Heading into this season, morale around the Orlando Magic was high. Back on Media Day in September, players seemed genuinely excited about the upcoming season. With new players and a new head coach in charge, this was supposed to be the season in which the Magic finally returned to the postseason.
The team seemingly lucked out when Scott Skiles suddenly resigned as head coach. Frank Vogel was among those candidates available to choose as the franchise’s replacement for Skiles, and the idea of adding a coach who had previously guided the Indiana Pacers to the Eastern Conference Finals seemed perfect for a team wanting to experience that same kind of success.
Vogel caught the attention of fans at his introductory press conference when he guaranteed the team would make the playoffs, something they hadn’t done since Dwight Howard was still in town. With several defensive-minded players on the roster, and Vogel being known as a great defensive coach from his time with the Pacers, the fit seemed to be a match made in heaven.
At least that was the feeling four months ago when this new-look Magic team first met with members of the media. There was a feeling in the air that hadn’t been there in quite some time. Players seemed ready to help in any way they could. They were ready to lead this franchise back to the playoffs for the first time in five years.
Now, it seems as though the playoffs are an afterthought. Granted, the Magic are still just four-and-a-half games back of the final playoff spot in the East, but watching this team lately feels like they’re even further than that.
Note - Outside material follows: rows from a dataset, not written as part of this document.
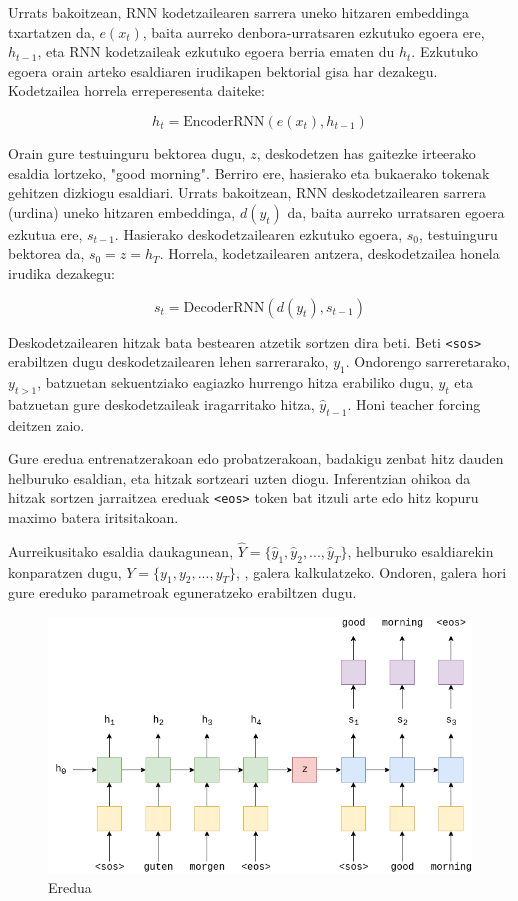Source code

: \documentclass[11pt,a4paper]{article}
\begin{document}
Urrats bakoitzean, RNN kodetzailearen sarrera uneko hitzaren embeddinga txartatzen da, $e(x_t)$, baita aurreko denbora-urratsaren ezkutuko egoera ere, $h_{t-1}$, eta RNN kodetzaileak ezkutuko egoera berria ematen du $h_t$. Ezkutuko egoera orain arteko esaldiaren irudikapen bektorial gisa har dezakegu. Kodetzailea horrela erreperesenta daiteke:

$$h_t = \text{EncoderRNN}(e(x_t), h_{t-1})$$

Orain gure testuinguru bektorea dugu, $z$, deskodetzen has gaitezke irteerako esaldia lortzeko, "good morning". Berriro ere, hasierako eta bukaerako tokenak gehitzen dizkiogu esaldiari. Urrats bakoitzean, RNN deskodetzailearen sarrera (urdina) uneko hitzaren embeddinga, $d(y_t)$ da, baita aurreko urratsaren egoera ezkutua ere, $s_{t-1}$. Hasierako deskodetzailearen ezkutuko egoera, $s_0$, testuinguru bektorea da, $s_0 = z = h_T$. Horrela, kodetzailearen antzera, deskodetzailea honela irudika dezakegu:

$$s_t = \text{DecoderRNN}(d(y_t), s_{t-1})$$

Deskodetzailearen hitzak bata bestearen atzetik sortzen dira beti. Beti \texttt{<sos>} erabiltzen dugu deskodetzailearen lehen sarrerarako, $y_1$. Ondorengo sarreretarako, $y_{t>1}$, batzuetan sekuentziako eagiazko hurrengo hitza erabiliko dugu, $y_t$ eta batzuetan gure deskodetzaileak iragarritako hitza, $\hat{y}_{t-1}$. Honi teacher forcing deitzen zaio.

Gure eredua entrenatzerakoan edo probatzerakoan, badakigu zenbat hitz dauden helburuko esaldian, eta hitzak sortzeari uzten diogu. Inferentzian ohikoa da hitzak sortzen jarraitzea ereduak \texttt{<eos>} token bat itzuli arte edo hitz kopuru maximo batera iritsitakoan.

Aurreikusitako esaldia daukagunean, $\hat{Y} = \{ \hat{y}_1, \hat{y}_2, ..., \hat{y}_T \}$, helburuko esaldiarekin konparatzen dugu, $Y = \{ y_1, y_2, ..., y_T \}$, , galera kalkulatzeko. Ondoren, galera hori gure ereduko parametroak eguneratzeko erabiltzen dugu.

\begin{figure}[ht]
    \centering
    \includegraphics[width=\linewidth]{seq2seq}
    \caption{Eredua}
    \label{fig:seq2seq}
\end{figure}
\end{document}
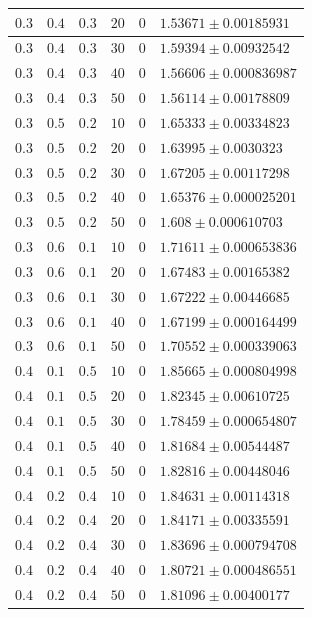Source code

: \documentclass[14pt]{extreport}
\begin{document}
\begin{center}
\begin{longtable}{|p{1cm}|p{1cm}|p{1cm}|p{1cm}|p{1cm}|p{8cm}|}
$0.3$ & $0.4$ & $0.3$ & $20$ & $0$ & $1.53671 \pm 0.00185931$ \\ \hline
$0.3$ & $0.4$ & $0.3$ & $30$ & $0$ & $1.59394 \pm 0.00932542$ \\ \hline
$0.3$ & $0.4$ & $0.3$ & $40$ & $0$ & $1.56606 \pm 0.000836987$ \\ \hline
$0.3$ & $0.4$ & $0.3$ & $50$ & $0$ & $1.56114 \pm 0.00178809$ \\ \hline
$0.3$ & $0.5$ & $0.2$ & $10$ & $0$ & $1.65333 \pm 0.00334823$ \\ \hline
$0.3$ & $0.5$ & $0.2$ & $20$ & $0$ & $1.63995 \pm 0.0030323$ \\ \hline
$0.3$ & $0.5$ & $0.2$ & $30$ & $0$ & $1.67205 \pm 0.00117298$ \\ \hline
$0.3$ & $0.5$ & $0.2$ & $40$ & $0$ & $1.65376 \pm 0.000025201$ \\ \hline
$0.3$ & $0.5$ & $0.2$ & $50$ & $0$ & $1.608 \pm 0.000610703$ \\ \hline
$0.3$ & $0.6$ & $0.1$ & $10$ & $0$ & $1.71611 \pm 0.000653836$ \\ \hline
$0.3$ & $0.6$ & $0.1$ & $20$ & $0$ & $1.67483 \pm 0.00165382$ \\ \hline
$0.3$ & $0.6$ & $0.1$ & $30$ & $0$ & $1.67222 \pm 0.00446685$ \\ \hline
$0.3$ & $0.6$ & $0.1$ & $40$ & $0$ & $1.67199 \pm 0.000164499$ \\ \hline
$0.3$ & $0.6$ & $0.1$ & $50$ & $0$ & $1.70552 \pm 0.000339063$ \\ \hline
$0.4$ & $0.1$ & $0.5$ & $10$ & $0$ & $1.85665 \pm 0.000804998$ \\ \hline
$0.4$ & $0.1$ & $0.5$ & $20$ & $0$ & $1.82345 \pm 0.00610725$ \\ \hline
$0.4$ & $0.1$ & $0.5$ & $30$ & $0$ & $1.78459 \pm 0.000654807$ \\ \hline
$0.4$ & $0.1$ & $0.5$ & $40$ & $0$ & $1.81684 \pm 0.00544487$ \\ \hline
$0.4$ & $0.1$ & $0.5$ & $50$ & $0$ & $1.82816 \pm 0.00448046$ \\ \hline
$0.4$ & $0.2$ & $0.4$ & $10$ & $0$ & $1.84631 \pm 0.00114318$ \\ \hline
$0.4$ & $0.2$ & $0.4$ & $20$ & $0$ & $1.84171 \pm 0.00335591$ \\ \hline
$0.4$ & $0.2$ & $0.4$ & $30$ & $0$ & $1.83696 \pm 0.000794708$ \\ \hline
$0.4$ & $0.2$ & $0.4$ & $40$ & $0$ & $1.80721 \pm 0.000486551$ \\ \hline
$0.4$ & $0.2$ & $0.4$ & $50$ & $0$ & $1.81096 \pm 0.00400177$ \\ \hline

\end{longtable}
\end{center}
\end{document}
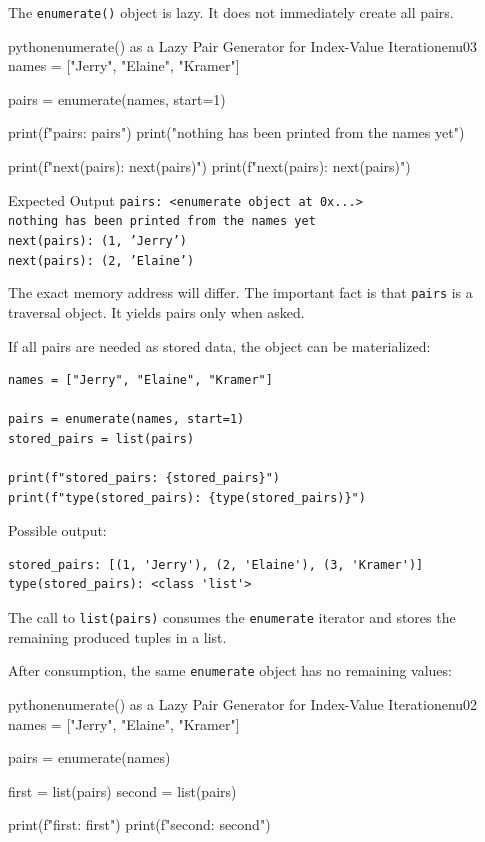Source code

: The \texttt{enumerate()} object is lazy. It does not immediately create all pairs.

\begin{codebox}[]{python}{enumerate() as a Lazy Pair Generator for Index-Value Iteration}{enu03}
names = ["Jerry", "Elaine", "Kramer"]

pairs = enumerate(names, start=1)

print(f"pairs: {pairs}")
print("nothing has been printed from the names yet")

print(f"next(pairs): {next(pairs)}")
print(f"next(pairs): {next(pairs)}")
\end{codebox}


\begin{iobox}{Expected Output}
\texttt{pairs: <enumerate object at 0x...>} \\
\texttt{nothing has been printed from the names yet} \\
\texttt{next(pairs): (1, 'Jerry')} \\
\texttt{next(pairs): (2, 'Elaine')} \\
\end{iobox}


The exact memory address will differ. The important fact is that \texttt{pairs} is a traversal object. It yields pairs only when asked.

If all pairs are needed as stored data, the object can be materialized:

\begin{verbatim}
names = ["Jerry", "Elaine", "Kramer"]

pairs = enumerate(names, start=1)
stored_pairs = list(pairs)

print(f"stored_pairs: {stored_pairs}")
print(f"type(stored_pairs): {type(stored_pairs)}")
\end{verbatim}

Possible output:

\begin{verbatim}
stored_pairs: [(1, 'Jerry'), (2, 'Elaine'), (3, 'Kramer')]
type(stored_pairs): <class 'list'>
\end{verbatim}

The call to \texttt{list(pairs)} consumes the \texttt{enumerate} iterator and stores the remaining produced tuples in a list.

After consumption, the same \texttt{enumerate} object has no remaining values:

\begin{codebox}[]{python}{enumerate() as a Lazy Pair Generator for Index-Value Iteration}{enu02}
names = ["Jerry", "Elaine", "Kramer"]

pairs = enumerate(names)

first = list(pairs)
second = list(pairs)

print(f"first: {first}")
print(f"second: {second}")
\end{codebox}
We’re now around the halfway point of the season for most teams, and the Magic are 10 games under .500 at 17-27.
They just wrapped up a six-game road trip and won just one of those outings. Road trips of that length are tough for any team to go through, but good teams figure out ways in which to make the most of them. The Magic dropped games to the Los Angeles Lakers, Clippers, Utah Jazz, Denver Nuggets and New Orleans Pelicans on the trip, with the lone win against the Portland Trail Blazers.
“We’re just not playing hard enough, plain and simple,” Jeff Green said. “We need to make sure that we leave it out there on the floor. We can’t worry about how many games we had on this road trip. There are no excuses. We had only one back to back; we can’t allow that to be an excuse. We had days in between. We had chances to rest. There is no excuse for the way that we’ve been playing. That’s not what we came here to do. We all want to win, but we’re all not giving an effort to win. That’s the result right there. We’re losing by 20. It’s embarrassing.”
The Magic were expected to be a stout defensive team, led by Bismack Biyombo, Serge Ibaka, Aaron Gordon and Elfrid Payton. While they’ve shown during stretches how great they can be (they were a top-five defense at one point), they’ve taken a step back and have dropped out of the top 20 in defense.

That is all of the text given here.